Flex BrowserManager back button navigation vs -use-network=false

October 21, 2008

I haven’t posted yet about how I did the implementation of my final Master’s HCI project in Adobe Flex. In short, I had not worked with it before but I found it an incredible environment, very easy to pick up and do lots of fun stuff. I can also recommend this book that was a great learning resource, especially for someone like me who has the very basics nailed down but needed guidance with a bit more advanced stuff, e.g using custom components as ItemRenderers and what not.

Anyway, the DMD project posting will possibly be for another day. Today I wanted to post about something that I ran into, that apparently forces me to make an either-or decision about the features I want to use. The main point, as far as I can see is this:

When using -use-network=false to gain access to local content, you cannot use BrowserManager to provide browser history management and back/forward button navigation.

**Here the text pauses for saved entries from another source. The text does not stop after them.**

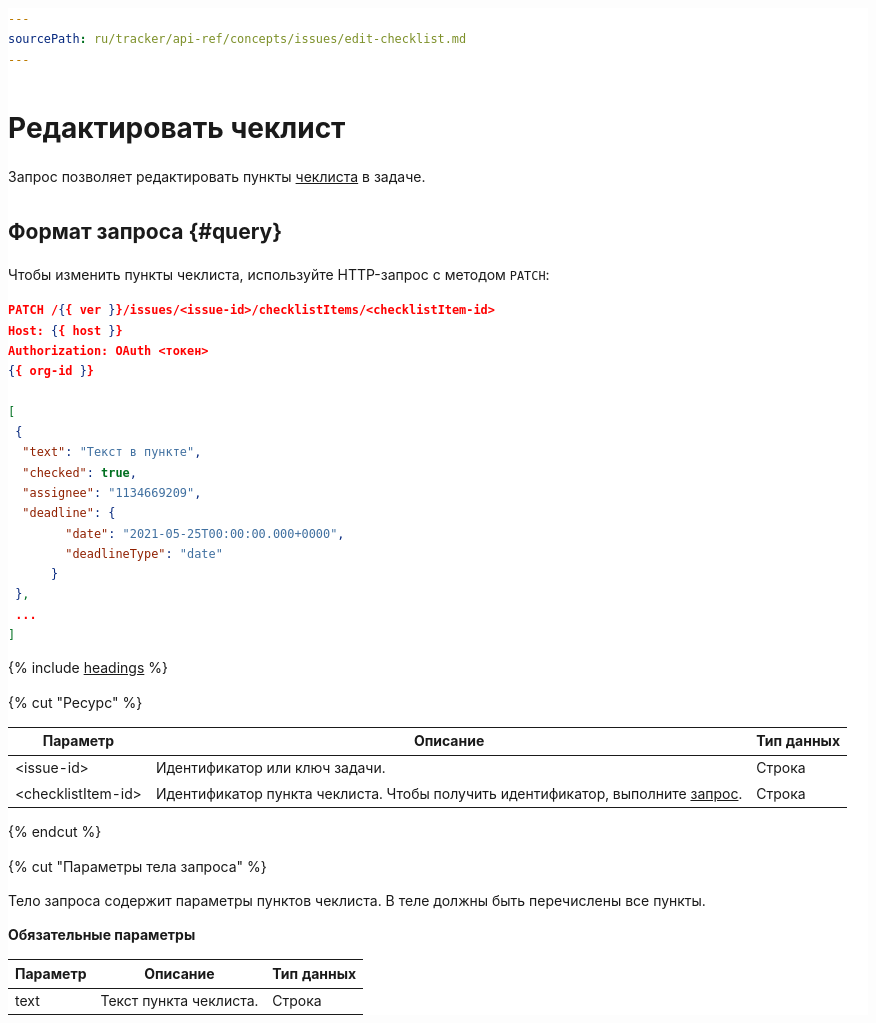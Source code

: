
 ```yaml
---
sourcePath: ru/tracker/api-ref/concepts/issues/edit-checklist.md
---
```

# Редактировать чеклист

Запрос позволяет редактировать пункты [чеклиста](../../user/checklist.md) в задаче. 

## Формат запроса {#query}

Чтобы изменить пункты чеклиста, используйте HTTP-запрос с методом `PATCH`:

``` json
PATCH /{{ ver }}/issues/<issue-id>/checklistItems/<checklistItem-id>
Host: {{ host }}
Authorization: OAuth <токен>
{{ org-id }}

[
 {
  "text": "Текст в пункте",
  "checked": true,
  "assignee": "1134669209",
  "deadline": {
        "date": "2021-05-25T00:00:00.000+0000",
        "deadlineType": "date"
      }
 },
 ...
]
```

{% include [headings](../../../_includes/tracker/api/headings.md) %}

{% cut "Ресурс" %}

Параметр | Описание | Тип данных
--- | --- | ---
\<issue-id\> | Идентификатор или ключ задачи. | Строка
\<checklistItem-id> | Идентификатор пункта чеклиста. Чтобы получить идентификатор, выполните [запрос](get-checklist.md#answer). | Строка

{% endcut %}

{% cut "Параметры тела запроса" %}

Тело запроса содержит параметры пунктов чеклиста. В теле должны быть перечислены все пункты. 

**Обязательные параметры**

   Параметр | Описание | Тип данных
   ----- | ----- | -----
   text | Текст пункта чеклиста. | Строка
  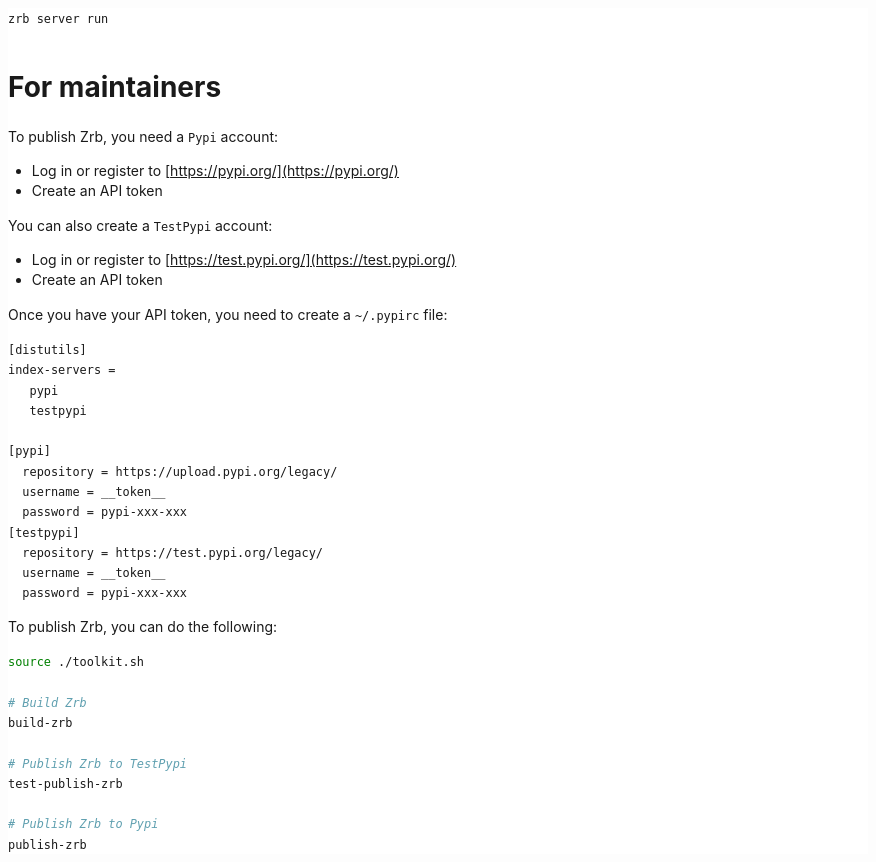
```bash
zrb server run
```


# For maintainers

To publish Zrb, you need a `Pypi` account:

- Log in or register to [https://pypi.org/](https://pypi.org/)
- Create an API token

You can also create a `TestPypi` account:

- Log in or register to [https://test.pypi.org/](https://test.pypi.org/)
- Create an API token

Once you have your API token, you need to create a `~/.pypirc` file:

```
[distutils]
index-servers =
   pypi
   testpypi

[pypi]
  repository = https://upload.pypi.org/legacy/
  username = __token__
  password = pypi-xxx-xxx
[testpypi]
  repository = https://test.pypi.org/legacy/
  username = __token__
  password = pypi-xxx-xxx
```

To publish Zrb, you can do the following:

```bash
source ./toolkit.sh

# Build Zrb
build-zrb

# Publish Zrb to TestPypi
test-publish-zrb

# Publish Zrb to Pypi
publish-zrb
```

Here’s a bit longer version. I was doing a small application where I had several view states and wanted to use browser back and forward buttons so that the user could easily move around. Turns out doing this in Flex is really easy. First upon initialization, you register a few handlers:

browserManager = BrowserManager.getInstance();
browserManager.addEventListener(BrowserChangeEvent.BROWSER_URL_CHANGE, parseURL);
browserManager.addEventListener(BrowserChangeEvent.APPLICATION_URL_CHANGE, parseURL);

parseURL is a function that gets called any time the URL changes – either the user entering it directly, or through your application. And then in your code, whenever the view changes, you just call this:

browserManager.setFragment("view=0");

The text can be anything unique, as long as you can make sense of it yourself. And now back and forth navigation works and everything is happy.

Well, all was good so far, until it turned out that I needed to access some local content. (Specifically, load a local FLV file into a VideoDisplay component, because the whole thing would be running offline.) As far as I know, you just need to pass -use-network=false to Flex compiler options, and then you can work with local content. Basically network and local content are an either/or proposal, you can’t have both. Which is OK.

… except that the BrowserManager manages the browser state assuming it still is in the network. And when you try to set the fragment while -use-network is false, you will start to see ugly warnings like this:

Since I was producing something for executive stakeholders, it was not an option to pop up ugly stuff like this to them and force them to go through hoops to fiddle around with their settings.

At the end of the day, I needed to get this done quickly so I had no time to do further research. Since the prototype was tiny and the navigation was not complex, I could afford to just comment out all the BrowserManager stuff and not have any back/forward button state management. Is there a better way to do this (still manage browser state nicely while in no-network mode)? I don’t know. If anyone knows, let me know.